What a weekend. Had a great time on sat meeting you guys at the PaloAlto 02 show. Really cool to see 02's from down south. Great 92 turn out. Wish I had a place to host some pics for you guys. I'll give you guys a taste.










Yes those are real turbos, in salute form.

Spending some track time on thunderhill was quite the rush. Spent some time in Chico too, I couldnt resist. Its just to close to the track to pass up. It was my first time at that track with the car.










Any other weekend track guys on this page. Norcal or Socal. I do alot of NASA events. Moslty Infenion but sharing info would be cool.


----------



## The HACK (Dec 19, 2001)

MOESPEED2002 said:


> Any other weekend track guys on this page. Norcal or Socal. I do alot of NASA events. Moslty Infenion but sharing info would be cool.

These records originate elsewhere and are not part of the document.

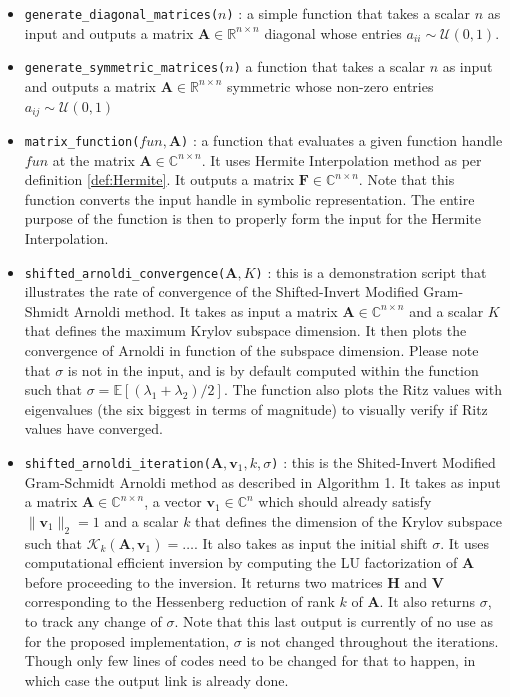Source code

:\documentclass[11pt]{article}
\numberwithin{equation}{section}
\begin{document}
\begin{itemize}
    \item \texttt{generate\_diagonal\_matrices($n$)} : a simple function that takes a scalar $n$ as input and outputs a matrix $\mathbf{A}\in\mathbb{R}^{n\times n}$ diagonal whose entries $a_{ii}\sim\mathcal{U}(0,1)$.
    \item \texttt{generate\_symmetric\_matrices($n$)} a function that takes a scalar $n$ as input and outputs a matrix $\mathbf{A}\in\mathbb{R}^{n\times n}$ symmetric whose non-zero entries $a_{ij}\sim\mathcal{U}(0,1)$
    \item \texttt{matrix\_function($fun, \mathbf{A}$)} : a function that evaluates a given function handle $fun$ at the matrix $\mathbf{A}\in\mathbb{C}^{n\times n}$. It uses Hermite Interpolation method as per definition \ref{def:Hermite}. It outputs a matrix $\mathbf{F}\in\mathbb{C}^{n\times n}$. Note that this function converts the input handle in symbolic representation. The entire purpose of the function is then to properly form the input for the Hermite Interpolation.
    \item \texttt{shifted\_arnoldi\_convergence($\mathbf{A},K$)} : this is a demonstration script that illustrates the rate of convergence of the Shifted-Invert Modified Gram-Shmidt Arnoldi method. It takes as input a matrix $\mathbf{A}\in\mathbb{C}^{n\times n}$ and a scalar $K$ that defines the maximum Krylov subspace dimension. It then plots the convergence of Arnoldi in function of the subspace dimension. Please note that $\sigma$ is not in the input, and is by default computed within the function such that $\sigma=\mathbb{E}[(\lambda_1+\lambda_2)/2]$. The function also plots the Ritz values with eigenvalues (the six biggest in terms of magnitude) to visually verify if Ritz values have converged.
    \item \texttt{shifted\_arnoldi\_iteration($\mathbf{A},\mathbf{v}_1,k,\sigma$)} : this is the Shited-Invert Modified Gram-Schmidt Arnoldi method as described in Algorithm 1. It takes as input a matrix $\mathbf{A}\in\mathbb{C}^{n\times n}$, a vector $\mathbf{v}_1\in\mathbb{C}^n$ which should already satisfy $\|\mathbf{v}_1\|_2 = 1$ and a scalar $k$ that defines the dimension of the Krylov subspace such that $\mathcal{K}_k(\mathbf{A},\mathbf{v}_1) = \dots$. It also takes as input the initial shift $\sigma$. It uses computational efficient inversion by computing the LU factorization of $\mathbf{A}$ before proceeding to the inversion. It returns two matrices $\mathbf{H}$ and $\mathbf{V}$ corresponding to the Hessenberg reduction of rank $k$ of $\mathbf{A}$. It also returns $\sigma$, to track any change of $\sigma$. Note that this last output is currently of no use as for the proposed implementation, $\sigma$ is not changed throughout the iterations. Though only few lines of codes need to be changed for that to happen, in which case the output link is already done.

\end{itemize}
\end{document}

Check the motorsports forum, there are a few instructors and a lot of junkies hanging out there. We usually announce up-coming events and who's attending.

Nice '02.


----------



## BLitZeD310 (Apr 13, 2003)

Awesome turbos, minus the oversized Alpina's


----------



## Vroomer (Apr 18, 2005)

Moe, great pic! Your camera is better than mine.

~Vroomer


----------



## MOESPEED2002 (Mar 3, 2004)

HEY CJ......

Sweet wright up on your car. Quite the history. Nice to see it has a good family upbringing. Keep the OLD SCHOOL alive :thumbup:

Hey HACK have i seen you at events? What are you driving?


----------



## BoostedE21 (Mar 28, 2002)

:yikes: :yikes: , those are VERY nice cars, Nice 02 btw!! :thumbup:


----------